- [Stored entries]

★ ★ ★ ★ ★ ★ ★

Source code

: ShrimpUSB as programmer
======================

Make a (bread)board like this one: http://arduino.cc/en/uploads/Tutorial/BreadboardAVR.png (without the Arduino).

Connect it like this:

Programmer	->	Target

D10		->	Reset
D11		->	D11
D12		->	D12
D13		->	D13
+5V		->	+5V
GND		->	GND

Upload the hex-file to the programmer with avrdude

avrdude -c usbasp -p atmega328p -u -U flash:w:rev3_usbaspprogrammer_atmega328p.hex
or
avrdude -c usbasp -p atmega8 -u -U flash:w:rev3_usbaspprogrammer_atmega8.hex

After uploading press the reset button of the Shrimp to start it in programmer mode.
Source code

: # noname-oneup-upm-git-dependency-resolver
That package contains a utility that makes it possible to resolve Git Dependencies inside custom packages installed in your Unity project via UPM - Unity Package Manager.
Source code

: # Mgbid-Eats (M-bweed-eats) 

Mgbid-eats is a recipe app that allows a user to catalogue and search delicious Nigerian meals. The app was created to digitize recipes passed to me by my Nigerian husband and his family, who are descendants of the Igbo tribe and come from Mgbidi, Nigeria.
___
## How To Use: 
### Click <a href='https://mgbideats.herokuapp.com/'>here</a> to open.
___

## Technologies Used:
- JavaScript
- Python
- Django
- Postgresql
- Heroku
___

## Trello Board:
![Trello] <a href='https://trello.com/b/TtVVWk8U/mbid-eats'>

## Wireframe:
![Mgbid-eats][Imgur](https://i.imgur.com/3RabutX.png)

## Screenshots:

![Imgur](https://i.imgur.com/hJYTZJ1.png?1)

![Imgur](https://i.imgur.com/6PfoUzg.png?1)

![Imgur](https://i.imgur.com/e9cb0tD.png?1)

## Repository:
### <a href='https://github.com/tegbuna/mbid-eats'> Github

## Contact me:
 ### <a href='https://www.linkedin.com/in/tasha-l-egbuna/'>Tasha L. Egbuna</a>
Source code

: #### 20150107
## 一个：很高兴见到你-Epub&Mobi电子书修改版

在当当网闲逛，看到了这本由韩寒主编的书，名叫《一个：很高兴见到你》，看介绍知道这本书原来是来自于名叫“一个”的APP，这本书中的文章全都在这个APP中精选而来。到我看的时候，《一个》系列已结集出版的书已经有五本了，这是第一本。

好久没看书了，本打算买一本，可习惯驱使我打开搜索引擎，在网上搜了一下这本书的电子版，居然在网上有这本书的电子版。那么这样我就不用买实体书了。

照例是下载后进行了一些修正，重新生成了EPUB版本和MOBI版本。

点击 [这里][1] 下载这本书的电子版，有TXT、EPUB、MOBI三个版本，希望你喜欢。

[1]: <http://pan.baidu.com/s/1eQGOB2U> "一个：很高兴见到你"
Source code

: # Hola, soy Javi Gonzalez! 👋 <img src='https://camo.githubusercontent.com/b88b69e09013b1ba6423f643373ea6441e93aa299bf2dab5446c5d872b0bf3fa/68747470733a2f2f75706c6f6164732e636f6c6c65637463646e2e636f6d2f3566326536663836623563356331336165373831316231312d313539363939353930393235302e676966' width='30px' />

★ ★ ★ ★ ★ ★ ★

- [Directions for this task]
Repeat, word for word, all of the data shown above.

- [Output for this exercise]
Source code

: ShrimpUSB as programmer
======================

Make a (bread)board like this one: http://arduino.cc/en/uploads/Tutorial/BreadboardAVR.png (without the Arduino).

Connect it like this:

Programmer	->	Target

D10		->	Reset
D11		->	D11
D12		->	D12
D13		->	D13
+5V		->	+5V
GND		->	GND

Upload the hex-file to the programmer with avrdude

avrdude -c usbasp -p atmega328p -u -U flash:w:rev3_usbaspprogrammer_atmega328p.hex
or
avrdude -c usbasp -p atmega8 -u -U flash:w:rev3_usbaspprogrammer_atmega8.hex

After uploading press the reset button of the Shrimp to start it in programmer mode.
Source code

: # noname-oneup-upm-git-dependency-resolver
That package contains a utility that makes it possible to resolve Git Dependencies inside custom packages installed in your Unity project via UPM - Unity Package Manager.
Source code

: # Mgbid-Eats (M-bweed-eats) 

Mgbid-eats is a recipe app that allows a user to catalogue and search delicious Nigerian meals. The app was created to digitize recipes passed to me by my Nigerian husband and his family, who are descendants of the Igbo tribe and come from Mgbidi, Nigeria.
___
## How To Use: 
### Click <a href='https://mgbideats.herokuapp.com/'>here</a> to open.
___

## Technologies Used:
- JavaScript
- Python
- Django
- Postgresql
- Heroku
___

## Trello Board:
![Trello] <a href='https://trello.com/b/TtVVWk8U/mbid-eats'>

## Wireframe:
![Mgbid-eats][Imgur](https://i.imgur.com/3RabutX.png)

## Screenshots:

![Imgur](https://i.imgur.com/hJYTZJ1.png?1)

![Imgur](https://i.imgur.com/6PfoUzg.png?1)

![Imgur](https://i.imgur.com/e9cb0tD.png?1)

## Repository:
### <a href='https://github.com/tegbuna/mbid-eats'> Github

## Contact me:
 ### <a href='https://www.linkedin.com/in/tasha-l-egbuna/'>Tasha L. Egbuna</a>
Source code

: #### 20150107
## 一个：很高兴见到你-Epub&Mobi电子书修改版

在当当网闲逛，看到了这本由韩寒主编的书，名叫《一个：很高兴见到你》，看介绍知道这本书原来是来自于名叫“一个”的APP，这本书中的文章全都在这个APP中精选而来。到我看的时候，《一个》系列已结集出版的书已经有五本了，这是第一本。

好久没看书了，本打算买一本，可习惯驱使我打开搜索引擎，在网上搜了一下这本书的电子版，居然在网上有这本书的电子版。那么这样我就不用买实体书了。

照例是下载后进行了一些修正，重新生成了EPUB版本和MOBI版本。

点击 [这里][1] 下载这本书的电子版，有TXT、EPUB、MOBI三个版本，希望你喜欢。

[1]: <http://pan.baidu.com/s/1eQGOB2U> "一个：很高兴见到你"
Source code

: # Hola, soy Javi Gonzalez! 👋 <img src='https://camo.githubusercontent.com/b88b69e09013b1ba6423f643373ea6441e93aa299bf2dab5446c5d872b0bf3fa/68747470733a2f2f75706c6f6164732e636f6c6c65637463646e2e636f6d2f3566326536663836623563356331336165373831316231312d313539363939353930393235302e676966' width='30px' />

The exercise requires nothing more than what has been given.